EXERCISE OBJECTIVE
The records below are to be repeated exactly, and their pictures left out.

EXTRACTED DATA
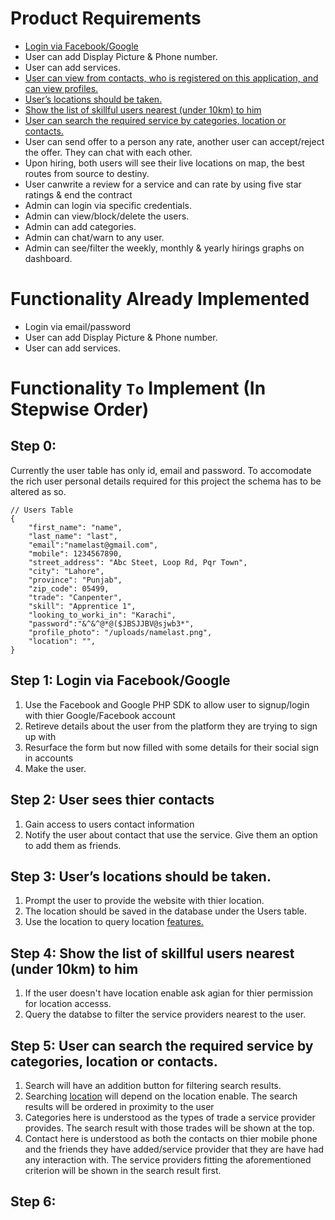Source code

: # Product Requirements
- [Login via Facebook/Google](#step-1-login-via-facebookgoogle)
- User can add Display Picture & Phone number.
- User can add services.
- [User can view from contacts, who is registered on this application, and can view profiles.](#step-2-user-sees-thier-contacts)
- [User’s locations should be taken. ](#step-3-users-locations-should-be-taken)
- [Show the list of skillful users nearest (under 10km) to him](#step-4-show-the-list-of-skillful-users-nearest-under-10km-to-him)
- [User can search the required service by categories, location or contacts.](#step-5-user-can-search-the-required-service-by-categories-location-or-contacts)
- User can send offer to a person any rate, another user can accept/reject the offer. They can chat with each other.
- Upon hiring, both users will see their live locations on map, the best routes from source to destiny.
- User canwrite a review for a service and can rate by using five star ratings & end the contract
- Admin can login via specific credentials.
- Admin can view/block/delete the users.
- Admin can add categories.
- Admin can chat/warn to any user.
- Admin can see/filter the weekly, monthly & yearly hirings graphs on dashboard.
# Functionality Already Implemented
- Login via email/password
- User can add Display Picture & Phone number.
- User can add services.
# Functionality `To` Implement **(In Stepwise Order)**
##  Step 0:
Currently the user table has only id, email and password. To accomodate the rich user personal details required for this project the schema has to be altered as so.  
```
// Users Table
{
    "first_name": "name",
    "last_name": "last",
    "email":"namelast@gmail.com",
    "mobile": 1234567890,
    "street_address": "Abc Steet, Loop Rd, Pqr Town",
    "city": "Lahore",
    "province": "Punjab",
    "zip_code": 05499,
    "trade": "Canpenter",
    "skill": "Apprentice 1",
    "looking_to_worki_in": "Karachi",
    "password":"&^&^@*@($JBSJJBV@sjwb3*",
    "profile_photo": "/uploads/namelast.png",
    "location": "",
}
```
## Step 1: Login via Facebook/Google
1. Use the Facebook and Google PHP SDK to allow user to signup/login with thier Google/Facebook account
2. Retireve details about the user from the platform they are trying to sign up with
3. Resurface the form but now filled with some details for their social sign in accounts
4. Make the user.
## Step 2: User sees thier contacts 
1. Gain access to users contact information
2. Notify the user about contact that use the service. Give them an option to add them as friends.
## Step 3: User’s locations should be taken. 
1. Prompt the user to provide the website with thier location.
2. The location should be saved in the database under the Users table.
3. Use the location to query location [features.](#step-4-show-the-list-of-skillful-users-nearest-under-10km-to-him)
## Step 4: Show the list of skillful users nearest (under 10km) to him
1. If the user doesn't have location enable ask agian for thier permission for location accesss.
2. Query the databse to filter the service providers nearest to the user.
## Step 5: User can search the required service by categories, location or contacts.
1. Search will have an addition button for filtering search results.
2. Searching [location](#step-5-user-can-search-the-required-service-by-categories-location-or-contacts) will depend on the location enable. The search results will be ordered in proximity to the user
3. Categories here is understood as the types of trade a service provider provides. The search result with those trades will be shown at the top.
4. Contact here is understood as both the contacts on thier mobile phone and the friends they have added/service provider that they are have had any interaction with. The service providers fitting the aforementioned criterion will be shown in the search result first.
## Step 6:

SOLUTION
Source code

: # Product Requirements
- [Login via Facebook/Google](#step-1-login-via-facebookgoogle)
- User can add Display Picture & Phone number.
- User can add services.
- [User can view from contacts, who is registered on this application, and can view profiles.](#step-2-user-sees-thier-contacts)
- [User’s locations should be taken. ](#step-3-users-locations-should-be-taken)
- [Show the list of skillful users nearest (under 10km) to him](#step-4-show-the-list-of-skillful-users-nearest-under-10km-to-him)
- [User can search the required service by categories, location or contacts.](#step-5-user-can-search-the-required-service-by-categories-location-or-contacts)
- User can send offer to a person any rate, another user can accept/reject the offer. They can chat with each other.
- Upon hiring, both users will see their live locations on map, the best routes from source to destiny.
- User canwrite a review for a service and can rate by using five star ratings & end the contract
- Admin can login via specific credentials.
- Admin can view/block/delete the users.
- Admin can add categories.
- Admin can chat/warn to any user.
- Admin can see/filter the weekly, monthly & yearly hirings graphs on dashboard.
# Functionality Already Implemented
- Login via email/password
- User can add Display Picture & Phone number.
- User can add services.
# Functionality `To` Implement **(In Stepwise Order)**
##  Step 0:
Currently the user table has only id, email and password. To accomodate the rich user personal details required for this project the schema has to be altered as so.  
```
// Users Table
{
    "first_name": "name",
    "last_name": "last",
    "email":"namelast@gmail.com",
    "mobile": 1234567890,
    "street_address": "Abc Steet, Loop Rd, Pqr Town",
    "city": "Lahore",
    "province": "Punjab",
    "zip_code": 05499,
    "trade": "Canpenter",
    "skill": "Apprentice 1",
    "looking_to_worki_in": "Karachi",
    "password":"&^&^@*@($JBSJJBV@sjwb3*",
    "profile_photo": "/uploads/namelast.png",
    "location": "",
}
```
## Step 1: Login via Facebook/Google
1. Use the Facebook and Google PHP SDK to allow user to signup/login with thier Google/Facebook account
2. Retireve details about the user from the platform they are trying to sign up with
3. Resurface the form but now filled with some details for their social sign in accounts
4. Make the user.
## Step 2: User sees thier contacts 
1. Gain access to users contact information
2. Notify the user about contact that use the service. Give them an option to add them as friends.
## Step 3: User’s locations should be taken. 
1. Prompt the user to provide the website with thier location.
2. The location should be saved in the database under the Users table.
3. Use the location to query location [features.](#step-4-show-the-list-of-skillful-users-nearest-under-10km-to-him)
## Step 4: Show the list of skillful users nearest (under 10km) to him
1. If the user doesn't have location enable ask agian for thier permission for location accesss.
2. Query the databse to filter the service providers nearest to the user.
## Step 5: User can search the required service by categories, location or contacts.
1. Search will have an addition button for filtering search results.
2. Searching [location](#step-5-user-can-search-the-required-service-by-categories-location-or-contacts) will depend on the location enable. The search results will be ordered in proximity to the user
3. Categories here is understood as the types of trade a service provider provides. The search result with those trades will be shown at the top.
4. Contact here is understood as both the contacts on thier mobile phone and the friends they have added/service provider that they are have had any interaction with. The service providers fitting the aforementioned criterion will be shown in the search result first.
## Step 6:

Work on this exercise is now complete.